PoliticsNerd
I don't think they should Willow, but that is my bias, just as others are biased towards support for Trump.
I just remember that the last payment for lease-lend was made on 29 December 2006 for the sum of about $83m USD (£45.5m) to the United States. We never once tried to negotiate it down - it was a debt of honour.
Interestingly the US never paid France its Revolution debt. It seems that the US puts a high price on the democracy of others but expect to pay nothing to allies for there own. At the beginning of WWII America were neutral but their leader now seems to want to side with the aggressor.
Allies change. I hope the US remains ours but I would put that at 50/50 over time.

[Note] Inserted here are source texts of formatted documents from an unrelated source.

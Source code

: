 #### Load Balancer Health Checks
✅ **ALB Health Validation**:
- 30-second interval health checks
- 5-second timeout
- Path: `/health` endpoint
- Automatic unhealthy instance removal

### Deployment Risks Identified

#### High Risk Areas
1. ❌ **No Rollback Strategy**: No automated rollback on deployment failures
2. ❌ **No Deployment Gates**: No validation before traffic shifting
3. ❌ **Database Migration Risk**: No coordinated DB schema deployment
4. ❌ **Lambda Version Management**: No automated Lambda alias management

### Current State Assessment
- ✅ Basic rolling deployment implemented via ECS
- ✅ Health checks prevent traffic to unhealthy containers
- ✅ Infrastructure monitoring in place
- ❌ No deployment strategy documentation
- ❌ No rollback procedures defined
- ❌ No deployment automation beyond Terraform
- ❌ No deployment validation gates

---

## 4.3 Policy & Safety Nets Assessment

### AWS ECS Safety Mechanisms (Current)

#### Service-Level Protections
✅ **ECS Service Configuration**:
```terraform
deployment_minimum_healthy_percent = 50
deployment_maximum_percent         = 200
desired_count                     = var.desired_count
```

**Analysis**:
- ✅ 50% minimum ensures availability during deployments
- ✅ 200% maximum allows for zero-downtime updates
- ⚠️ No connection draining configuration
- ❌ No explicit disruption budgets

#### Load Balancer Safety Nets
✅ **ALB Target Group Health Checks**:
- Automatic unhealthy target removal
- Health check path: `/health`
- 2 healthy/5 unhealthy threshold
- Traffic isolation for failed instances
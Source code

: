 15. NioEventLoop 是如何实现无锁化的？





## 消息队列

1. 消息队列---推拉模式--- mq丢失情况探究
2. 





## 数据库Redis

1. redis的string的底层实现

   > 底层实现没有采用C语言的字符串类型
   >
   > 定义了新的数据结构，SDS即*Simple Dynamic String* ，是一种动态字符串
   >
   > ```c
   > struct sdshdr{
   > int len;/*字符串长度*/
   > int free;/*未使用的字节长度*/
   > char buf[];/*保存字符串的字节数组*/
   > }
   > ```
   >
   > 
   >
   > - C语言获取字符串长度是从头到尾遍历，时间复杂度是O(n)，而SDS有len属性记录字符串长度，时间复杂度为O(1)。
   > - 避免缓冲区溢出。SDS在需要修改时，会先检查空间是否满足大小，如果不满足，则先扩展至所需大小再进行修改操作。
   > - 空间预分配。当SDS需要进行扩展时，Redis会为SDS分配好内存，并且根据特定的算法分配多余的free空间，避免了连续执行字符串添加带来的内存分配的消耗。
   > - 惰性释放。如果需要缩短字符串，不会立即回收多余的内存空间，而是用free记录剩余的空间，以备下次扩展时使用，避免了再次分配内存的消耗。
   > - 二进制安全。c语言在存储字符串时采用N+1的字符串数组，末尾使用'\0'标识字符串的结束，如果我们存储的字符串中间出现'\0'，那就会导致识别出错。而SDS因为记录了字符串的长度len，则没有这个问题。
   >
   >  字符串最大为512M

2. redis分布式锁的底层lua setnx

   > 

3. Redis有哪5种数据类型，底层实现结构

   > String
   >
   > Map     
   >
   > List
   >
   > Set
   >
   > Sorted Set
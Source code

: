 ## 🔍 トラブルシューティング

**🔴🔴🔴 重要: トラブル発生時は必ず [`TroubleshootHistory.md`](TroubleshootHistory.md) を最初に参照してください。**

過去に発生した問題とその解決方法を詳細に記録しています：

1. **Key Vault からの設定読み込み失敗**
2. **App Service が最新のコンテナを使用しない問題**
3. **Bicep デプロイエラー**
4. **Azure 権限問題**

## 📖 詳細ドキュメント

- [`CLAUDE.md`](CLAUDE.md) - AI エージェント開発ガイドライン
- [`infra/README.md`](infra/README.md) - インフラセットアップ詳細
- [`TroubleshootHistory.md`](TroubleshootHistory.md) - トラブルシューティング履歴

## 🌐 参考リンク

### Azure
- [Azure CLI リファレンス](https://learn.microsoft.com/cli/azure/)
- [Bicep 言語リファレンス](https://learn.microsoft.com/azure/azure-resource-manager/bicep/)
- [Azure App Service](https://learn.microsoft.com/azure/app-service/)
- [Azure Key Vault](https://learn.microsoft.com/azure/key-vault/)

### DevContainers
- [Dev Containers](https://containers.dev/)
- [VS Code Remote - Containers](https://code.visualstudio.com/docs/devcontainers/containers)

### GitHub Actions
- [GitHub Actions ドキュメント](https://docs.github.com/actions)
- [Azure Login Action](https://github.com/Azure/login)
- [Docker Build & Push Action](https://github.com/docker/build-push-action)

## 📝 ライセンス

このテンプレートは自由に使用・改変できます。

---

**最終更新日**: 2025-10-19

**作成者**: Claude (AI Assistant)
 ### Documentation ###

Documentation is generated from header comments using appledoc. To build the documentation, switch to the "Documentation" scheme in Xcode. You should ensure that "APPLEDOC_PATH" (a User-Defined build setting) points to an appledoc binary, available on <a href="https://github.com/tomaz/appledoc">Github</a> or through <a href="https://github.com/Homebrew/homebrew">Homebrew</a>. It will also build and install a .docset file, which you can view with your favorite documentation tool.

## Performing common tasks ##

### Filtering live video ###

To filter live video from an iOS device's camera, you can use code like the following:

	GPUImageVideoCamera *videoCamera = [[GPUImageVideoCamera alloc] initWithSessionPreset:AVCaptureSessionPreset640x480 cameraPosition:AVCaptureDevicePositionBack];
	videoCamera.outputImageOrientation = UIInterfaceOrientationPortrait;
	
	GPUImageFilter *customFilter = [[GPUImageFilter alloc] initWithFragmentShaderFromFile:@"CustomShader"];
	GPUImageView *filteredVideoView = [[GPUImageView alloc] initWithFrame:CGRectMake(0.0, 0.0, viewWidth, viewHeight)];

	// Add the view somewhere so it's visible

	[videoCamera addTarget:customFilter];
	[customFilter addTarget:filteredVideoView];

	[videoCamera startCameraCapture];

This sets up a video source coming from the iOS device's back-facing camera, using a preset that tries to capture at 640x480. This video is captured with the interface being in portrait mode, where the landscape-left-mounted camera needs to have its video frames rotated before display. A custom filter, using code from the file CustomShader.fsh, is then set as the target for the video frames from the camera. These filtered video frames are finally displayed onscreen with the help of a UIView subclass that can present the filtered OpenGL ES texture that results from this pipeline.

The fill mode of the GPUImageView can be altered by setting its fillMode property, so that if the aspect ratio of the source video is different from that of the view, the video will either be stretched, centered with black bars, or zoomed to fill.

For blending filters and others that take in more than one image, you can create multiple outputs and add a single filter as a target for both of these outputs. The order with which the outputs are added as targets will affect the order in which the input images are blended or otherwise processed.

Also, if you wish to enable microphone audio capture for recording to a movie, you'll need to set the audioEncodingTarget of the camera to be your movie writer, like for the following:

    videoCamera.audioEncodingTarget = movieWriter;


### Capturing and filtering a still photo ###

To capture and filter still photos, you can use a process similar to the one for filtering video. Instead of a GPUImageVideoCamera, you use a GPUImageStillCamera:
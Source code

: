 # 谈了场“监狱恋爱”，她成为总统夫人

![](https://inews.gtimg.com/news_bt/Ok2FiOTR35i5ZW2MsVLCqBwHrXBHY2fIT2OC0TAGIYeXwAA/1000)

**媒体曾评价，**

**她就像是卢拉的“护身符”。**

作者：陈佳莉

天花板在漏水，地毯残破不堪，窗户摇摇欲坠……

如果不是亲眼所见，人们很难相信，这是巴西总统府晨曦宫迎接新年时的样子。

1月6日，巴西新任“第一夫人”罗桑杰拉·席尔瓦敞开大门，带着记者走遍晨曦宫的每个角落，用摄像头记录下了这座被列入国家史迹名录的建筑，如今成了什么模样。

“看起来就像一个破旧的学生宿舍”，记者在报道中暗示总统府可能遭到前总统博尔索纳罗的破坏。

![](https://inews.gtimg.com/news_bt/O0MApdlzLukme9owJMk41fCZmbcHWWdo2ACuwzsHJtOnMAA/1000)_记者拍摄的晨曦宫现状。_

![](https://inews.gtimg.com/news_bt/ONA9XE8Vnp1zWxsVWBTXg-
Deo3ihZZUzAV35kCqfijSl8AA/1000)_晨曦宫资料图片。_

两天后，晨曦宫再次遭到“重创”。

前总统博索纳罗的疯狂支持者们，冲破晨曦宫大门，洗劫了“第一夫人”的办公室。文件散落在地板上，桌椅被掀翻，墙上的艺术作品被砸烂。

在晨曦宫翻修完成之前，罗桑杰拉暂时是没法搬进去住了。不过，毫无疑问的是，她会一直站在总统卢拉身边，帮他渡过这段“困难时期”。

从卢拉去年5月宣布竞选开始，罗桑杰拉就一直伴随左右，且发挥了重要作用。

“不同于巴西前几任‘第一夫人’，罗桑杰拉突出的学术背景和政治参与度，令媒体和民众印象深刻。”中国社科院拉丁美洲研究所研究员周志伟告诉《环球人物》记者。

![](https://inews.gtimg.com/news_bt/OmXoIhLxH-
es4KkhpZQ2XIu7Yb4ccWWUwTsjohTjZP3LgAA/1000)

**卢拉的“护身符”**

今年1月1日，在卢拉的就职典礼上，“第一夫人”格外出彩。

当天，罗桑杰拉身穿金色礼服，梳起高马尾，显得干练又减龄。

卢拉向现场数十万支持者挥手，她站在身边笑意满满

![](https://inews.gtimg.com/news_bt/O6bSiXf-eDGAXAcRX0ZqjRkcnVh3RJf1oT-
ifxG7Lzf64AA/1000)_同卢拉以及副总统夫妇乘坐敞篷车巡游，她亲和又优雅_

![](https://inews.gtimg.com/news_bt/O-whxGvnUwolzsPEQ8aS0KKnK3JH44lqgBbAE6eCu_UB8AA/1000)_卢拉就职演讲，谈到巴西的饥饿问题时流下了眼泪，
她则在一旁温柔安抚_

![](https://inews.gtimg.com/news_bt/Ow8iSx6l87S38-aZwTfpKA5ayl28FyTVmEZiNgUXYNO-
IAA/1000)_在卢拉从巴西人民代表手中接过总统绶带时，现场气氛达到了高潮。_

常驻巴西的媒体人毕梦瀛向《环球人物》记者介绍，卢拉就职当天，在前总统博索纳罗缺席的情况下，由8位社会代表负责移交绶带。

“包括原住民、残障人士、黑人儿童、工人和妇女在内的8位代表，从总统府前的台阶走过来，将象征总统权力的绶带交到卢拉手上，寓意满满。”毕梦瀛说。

We’ve only recently paid this back
“Most people will remember 2015 as the year in which the coalition Government of David Cameron and Nick Clegg broke up, Andy Murray led Britain's tennis team to victory in the Davis Cup and a 51,000-tonne tanker, the Hoegh Osaka, ran aground in the Solent.
But few will know it was also the year in which the UK Government finally paid off a debt that had allowed it to fund a huge compensation bill for Britons who lost out financially when slavery was abolished 179 years earlier, when William IV was on the throne.
In the early 1830s, the Government borrowed £20 million (more than £2.4 billion in today's money) to fund the Slavery Abolition Act 1833 and compensate Britons for the loss of their "property" – their possession of women, men and children in the Caribbean.
This was a colossal sum, approximately equivalent to 40 per cent of the Government's total annual expenditure. It was so big, in fact, that the Government borrowed the money from the financial markets and asked for well over a century in which to pay it back.”